Dataset Block Start

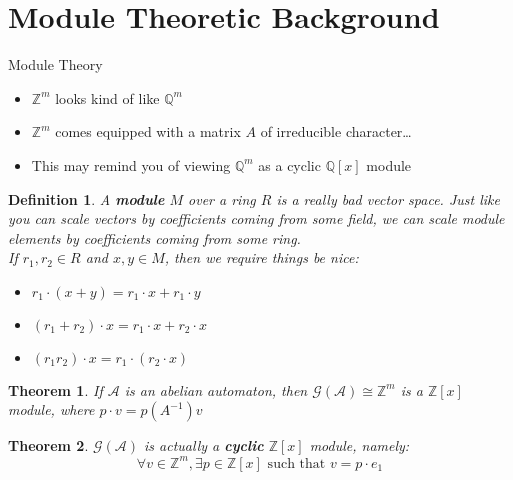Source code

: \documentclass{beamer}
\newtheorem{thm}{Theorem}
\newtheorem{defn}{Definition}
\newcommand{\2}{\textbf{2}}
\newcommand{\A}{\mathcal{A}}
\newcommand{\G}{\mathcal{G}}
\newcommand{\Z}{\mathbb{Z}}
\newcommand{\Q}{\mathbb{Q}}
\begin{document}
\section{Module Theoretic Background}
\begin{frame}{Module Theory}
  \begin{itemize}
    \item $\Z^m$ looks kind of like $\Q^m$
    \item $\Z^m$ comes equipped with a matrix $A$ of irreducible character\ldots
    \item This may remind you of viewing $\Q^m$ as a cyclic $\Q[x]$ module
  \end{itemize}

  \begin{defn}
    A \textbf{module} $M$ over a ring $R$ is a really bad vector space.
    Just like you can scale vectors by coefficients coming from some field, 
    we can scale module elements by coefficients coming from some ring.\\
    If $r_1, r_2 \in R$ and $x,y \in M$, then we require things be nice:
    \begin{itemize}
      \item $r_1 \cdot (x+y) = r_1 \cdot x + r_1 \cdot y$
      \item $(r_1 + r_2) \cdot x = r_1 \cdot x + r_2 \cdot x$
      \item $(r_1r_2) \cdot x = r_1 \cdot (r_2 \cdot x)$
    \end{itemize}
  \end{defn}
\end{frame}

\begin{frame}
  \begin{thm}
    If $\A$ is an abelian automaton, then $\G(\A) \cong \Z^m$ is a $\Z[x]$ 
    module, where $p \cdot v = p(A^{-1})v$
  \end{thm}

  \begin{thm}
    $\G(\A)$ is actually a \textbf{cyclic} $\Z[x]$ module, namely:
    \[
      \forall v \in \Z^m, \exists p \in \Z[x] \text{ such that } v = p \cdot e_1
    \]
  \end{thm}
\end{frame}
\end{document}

Dataset Block End
Dataset Block Start

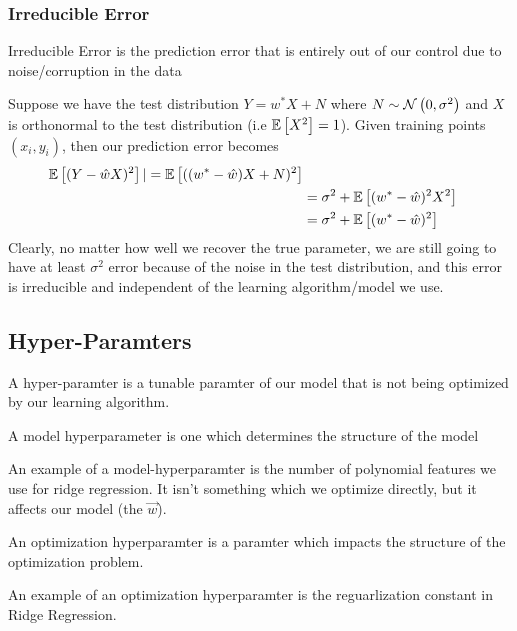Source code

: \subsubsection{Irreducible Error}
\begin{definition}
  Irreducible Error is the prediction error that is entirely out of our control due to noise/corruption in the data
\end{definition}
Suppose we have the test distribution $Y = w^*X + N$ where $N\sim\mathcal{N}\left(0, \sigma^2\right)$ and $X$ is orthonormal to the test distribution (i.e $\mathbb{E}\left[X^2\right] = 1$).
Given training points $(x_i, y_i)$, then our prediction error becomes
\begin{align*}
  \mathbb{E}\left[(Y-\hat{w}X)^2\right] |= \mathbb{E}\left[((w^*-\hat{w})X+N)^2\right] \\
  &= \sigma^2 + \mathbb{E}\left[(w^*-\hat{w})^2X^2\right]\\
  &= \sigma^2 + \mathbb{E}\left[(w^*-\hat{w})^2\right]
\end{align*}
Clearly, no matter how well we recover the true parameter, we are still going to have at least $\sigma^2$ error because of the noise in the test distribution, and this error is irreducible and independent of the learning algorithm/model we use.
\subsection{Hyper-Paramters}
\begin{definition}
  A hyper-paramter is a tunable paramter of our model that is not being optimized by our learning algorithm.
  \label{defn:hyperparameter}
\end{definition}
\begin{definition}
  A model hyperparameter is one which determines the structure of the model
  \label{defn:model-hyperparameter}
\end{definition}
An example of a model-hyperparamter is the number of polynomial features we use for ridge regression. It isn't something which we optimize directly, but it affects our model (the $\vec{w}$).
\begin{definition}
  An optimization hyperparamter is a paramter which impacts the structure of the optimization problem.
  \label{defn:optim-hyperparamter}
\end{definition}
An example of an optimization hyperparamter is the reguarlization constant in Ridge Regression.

Dataset Block End

What this task involves
Reproduce every line of the records containing the string "structure".

Result of this task
  A model hyperparameter is one which determines the structure of the model
  An optimization hyperparamter is a paramter which impacts the structure of the optimization problem.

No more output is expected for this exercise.